Блеск шелковых одежд...
- Шелковые одежды? - переспросил Гарри, вопросительно глядя на Этти.
- Ну и что же, сэр? Я знаю, что это не шелк... но вот в книге так...
...одежд, с моим покоем
За шлем и меч я б отдала давно:
Не ослабел бы жар мой ни под зноем,
Ни в холоде, ни в бурю средь волны:
Одна ль, с другими ль, днем ли иль под тучей
Ночной, я б смело мчалась в бой кипучий.
Сражаться? Да, это я бы могла! Почему, спрашивается, оба мои братца
надумали стать священниками? Кто-то из папиных детей должен же стать
солдатом!
Гарри нежно поглядел на нее и добродушно рассмеялся. Он чувствовал, что
у него нет особого желания сражаться с таким хрупким маленьким воином.
- Взгляните, - сказал он, протягивая палец. - Мне кажется, что ваша
ручка не намного толще этого пальца. Так разве можете вы вступать в схватку
с крупным, сильным мужчиной? Впрочем, хотел бы я поглядеть, какой мужчина
решится вас обидеть! Да, я бы очень хотел поглядеть на него! Вы в самом деле
полагаете, что у какого-то негодяя может хватить духу причинить хоть
малейшее зло такому хрупкому, нежному, миниатюрному созданию, как вы? - И,
воспламененный полетом своего воображения, Гарри тоже стал расхаживать из
угла в угол, все больше разъяряясь при мысли, что какой-то мерзавец-француз
может позволить себе грубость по отношению к мисс Эстер Ламберт.

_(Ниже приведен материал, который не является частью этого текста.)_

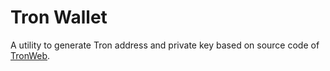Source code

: # Tron Wallet
A utility to generate Tron address and private key based on source code of [TronWeb](https://github.com/TRON-US/tronweb).
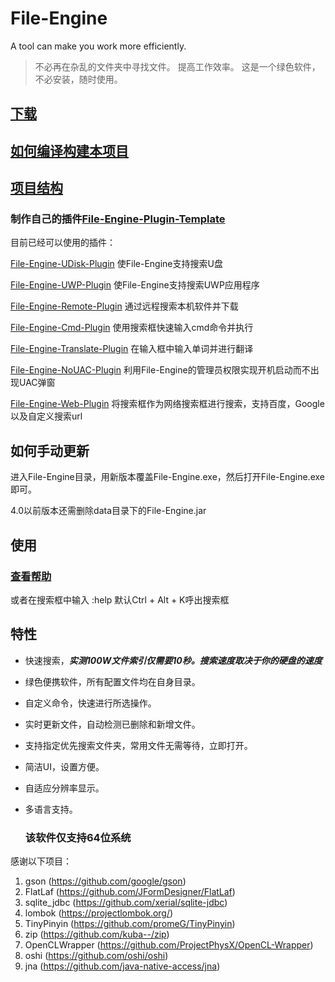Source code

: # File-Engine

A tool can make you work more efficiently.

> 不必再在杂乱的文件夹中寻找文件。
> 提高工作效率。
> 这是一个绿色软件，不必安装，随时使用。

## [下载](https://github.com/XUANXUQAQ/File-Engine/releases/)

## [如何编译构建本项目](https://github.com/XUANXUQAQ/File-Engine/blob/master/README_BUILD.md)

## [项目结构](https://github.com/XUANXUQAQ/File-Engine/blob/master/README_PROJECT.md)

### 制作自己的插件[File-Engine-Plugin-Template](https://github.com/XUANXUQAQ/File-Engine-Plugin-Template)

目前已经可以使用的插件：

[File-Engine-UDisk-Plugin](https://github.com/XUANXUQAQ/File-Engine-UDisk-Plugin) 使File-Engine支持搜索U盘

[File-Engine-UWP-Plugin](https://github.com/XUANXUQAQ/File-Engine-UWP-Plugin) 使File-Engine支持搜索UWP应用程序

[File-Engine-Remote-Plugin](https://github.com/XUANXUQAQ/File-Engine-Remote-Plugin) 通过远程搜索本机软件并下载

[File-Engine-Cmd-Plugin](https://github.com/XUANXUQAQ/File-Engine-Cmd-Plugin) 使用搜索框快速输入cmd命令并执行

[File-Engine-Translate-Plugin](https://github.com/XUANXUQAQ/File-Engine-Translate-Plugin) 在输入框中输入单词并进行翻译

[File-Engine-NoUAC-Plugin](https://github.com/XUANXUQAQ/File-Engine-NoUAC-Plugin) 利用File-Engine的管理员权限实现开机启动而不出现UAC弹窗

[File-Engine-Web-Plugin](https://github.com/XUANXUQAQ/File-Engine-Web-Plugin) 将搜索框作为网络搜索框进行搜索，支持百度，Google以及自定义搜索url

## 如何手动更新

进入File-Engine目录，用新版本覆盖File-Engine.exe，然后打开File-Engine.exe即可。

4.0以前版本还需删除data目录下的File-Engine.jar

## 使用

### [查看帮助](https://github.com/XUANXUQAQ/File-Engine/wiki/Usage)

或者在搜索框中输入 :help    默认Ctrl + Alt + K呼出搜索框

## 特性

* 快速搜索，***实测100W文件索引仅需要10秒。搜索速度取决于你的硬盘的速度***

* 绿色便携软件，所有配置文件均在自身目录。

* 自定义命令，快速进行所选操作。

* 实时更新文件，自动检测已删除和新增文件。

* 支持指定优先搜索文件夹，常用文件无需等待，立即打开。

* 简洁UI，设置方便。

* 自适应分辨率显示。    

* 多语言支持。   
  
  ### 该软件仅支持64位系统

感谢以下项目：   

1. gson (https://github.com/google/gson)
2. FlatLaf (https://github.com/JFormDesigner/FlatLaf)   
3. sqlite_jdbc (https://github.com/xerial/sqlite-jdbc)   
4. lombok (https://projectlombok.org/)   
5. TinyPinyin (https://github.com/promeG/TinyPinyin)
6. zip (https://github.com/kuba--/zip)
7. OpenCLWrapper (https://github.com/ProjectPhysX/OpenCL-Wrapper)
8. oshi (https://github.com/oshi/oshi)
9. jna (https://github.com/java-native-access/jna)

Вот эта-то молчаливая, сдержанная отвага, которая чувствовалась в
молодом виргинце, и покорила Этти... Она подозревала в нем это скрытое
достоинство, и оно особенно пленяло ее. Мисс Этти, в сущности, была не более
отважна, чем Эрминия, речь которой она продекламировала по книге и о которой
мистеру Гарри Уорингтону не доводилось слышать. Возможно даже, что он был в
гостиной, когда его брат, Джордж читал стихи дамам, но мысли его были заняты
другими заботами, и он ничего не понял, безнадежно запутавшись во всех этих
Клотильдах и Эрминиях, великанах, и волшебниках, и прочей чепухе. А мисс
Этти, утверждаю я, по натуре своей была отнюдь не амазонка, иначе она, без
сомнения, по закону контраста, о котором позаботилась мудрая природа,
влюбилась бы в какого-нибудь изнеженного молодого человека с литератур-ньши
наклонностями или в какого-нибудь гениального флейтиста, - ведь все мы
знаем, что нежные, хрупкие женщины особенно влекутся к сильным,
мужественным, простодушным мужчинам, в то время как грубые вояки и
прославленные герои ' войны легко и часто оказываются под башмаком. Если
мистер Гарри Уорингтон влюбится в женщину такого склада, как мисс Ламберт,
да еще женится на ней... что ж, не надо быть колдуном, чтобы предсказать, к
чему это приведет.
Словом, в то время как Этти пускала свои маленькие ядовитые стрелы в
Гарри, он поначалу даже не пытался стряхнуть их со своей дубленой шкуры, ибо
просто не чувствовал их уколов. Быть может, своими намеками и насмешками она
стремилась побудить его к действию? Но он был слишком простодушен, чтобы
понимать цель этих мелких укусов. Не хотела ли Этти пристыдить его, говоря,
что даже она, слабая женщина, готова надеть латы и шлем? Но наш простак либо
хохотал, пытаясь вообразить ее в роли солдата, либо холодел при одной мысли,
что ей может угрожать опасность.
- Ну, какая, скажите на милость, польза от таких сильных рук, если все,
на что они способны, это держать моток шелка, который сматывает моя
маменька? - воскликнула мисс Этти. - И какое применение силе можно найти в
гостиной? Ах, вы, вероятно, надеетесь, что вас попросят выбросить
кого-нибудь из окна? Гарри - сильный мужчина, ну так что? Верно, на
Варфоломеевской ярмарке найдутся мужчины и посильнее. А вот Джеймс Вулф
вовсе не так уж силен. С виду он совсем какой-то больной и хилый и прошлый
свой приезд к нам так беспрестанно кашлял и был так бледен, словно увидел
привидение.
- Вот уж не понимаю, как это мужчина может бояться привидений, - сказал
Гарри.
- Позвольте, а вам когда-нибудь доводилось их видеть, сэр? - спросила
насмешница.
- Нет, не доводилось. Однажды, когда мы были еще мальчишками, мне
почудилось, что я вижу привидение, но оказалось, что это был просто Натан в
ночной рубашке. Впрочем, я нисколько не испугался, приняв его за привидение.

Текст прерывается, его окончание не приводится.